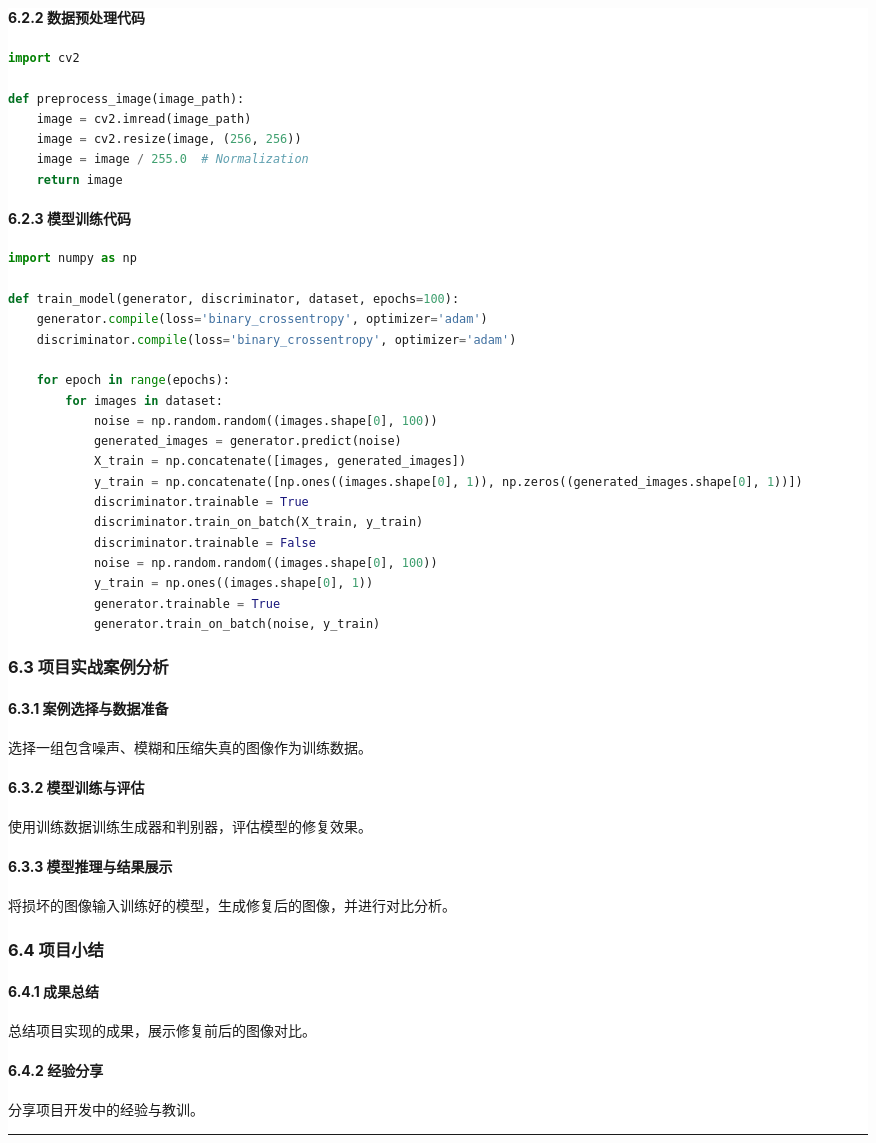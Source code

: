 #### 6.2.2 数据预处理代码
```python
import cv2

def preprocess_image(image_path):
    image = cv2.imread(image_path)
    image = cv2.resize(image, (256, 256))
    image = image / 255.0  # Normalization
    return image
```

#### 6.2.3 模型训练代码
```python
import numpy as np

def train_model(generator, discriminator, dataset, epochs=100):
    generator.compile(loss='binary_crossentropy', optimizer='adam')
    discriminator.compile(loss='binary_crossentropy', optimizer='adam')

    for epoch in range(epochs):
        for images in dataset:
            noise = np.random.random((images.shape[0], 100))
            generated_images = generator.predict(noise)
            X_train = np.concatenate([images, generated_images])
            y_train = np.concatenate([np.ones((images.shape[0], 1)), np.zeros((generated_images.shape[0], 1))])
            discriminator.trainable = True
            discriminator.train_on_batch(X_train, y_train)
            discriminator.trainable = False
            noise = np.random.random((images.shape[0], 100))
            y_train = np.ones((images.shape[0], 1))
            generator.trainable = True
            generator.train_on_batch(noise, y_train)
```

### 6.3 项目实战案例分析

#### 6.3.1 案例选择与数据准备
选择一组包含噪声、模糊和压缩失真的图像作为训练数据。

#### 6.3.2 模型训练与评估
使用训练数据训练生成器和判别器，评估模型的修复效果。

#### 6.3.3 模型推理与结果展示
将损坏的图像输入训练好的模型，生成修复后的图像，并进行对比分析。

### 6.4 项目小结

#### 6.4.1 成果总结
总结项目实现的成果，展示修复前后的图像对比。

#### 6.4.2 经验分享
分享项目开发中的经验与教训。

---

============

> **What you will do**: Nothing but the lines from the first line of the records above to the line with "### 6.3 项目实战案例分析", inclusive, should be transcribed exactly, and the pictures must be left out.

> **Solution to this problem**:
Source code

: #### 6.2.2 数据预处理代码
```python
import cv2

def preprocess_image(image_path):
    image = cv2.imread(image_path)
    image = cv2.resize(image, (256, 256))
    image = image / 255.0  # Normalization
    return image
```

#### 6.2.3 模型训练代码
```python
import numpy as np

def train_model(generator, discriminator, dataset, epochs=100):
    generator.compile(loss='binary_crossentropy', optimizer='adam')
    discriminator.compile(loss='binary_crossentropy', optimizer='adam')

    for epoch in range(epochs):
        for images in dataset:
            noise = np.random.random((images.shape[0], 100))
            generated_images = generator.predict(noise)
            X_train = np.concatenate([images, generated_images])
            y_train = np.concatenate([np.ones((images.shape[0], 1)), np.zeros((generated_images.shape[0], 1))])
            discriminator.trainable = True
            discriminator.train_on_batch(X_train, y_train)
            discriminator.trainable = False
            noise = np.random.random((images.shape[0], 100))
            y_train = np.ones((images.shape[0], 1))
            generator.trainable = True
            generator.train_on_batch(noise, y_train)
```

### 6.3 项目实战案例分析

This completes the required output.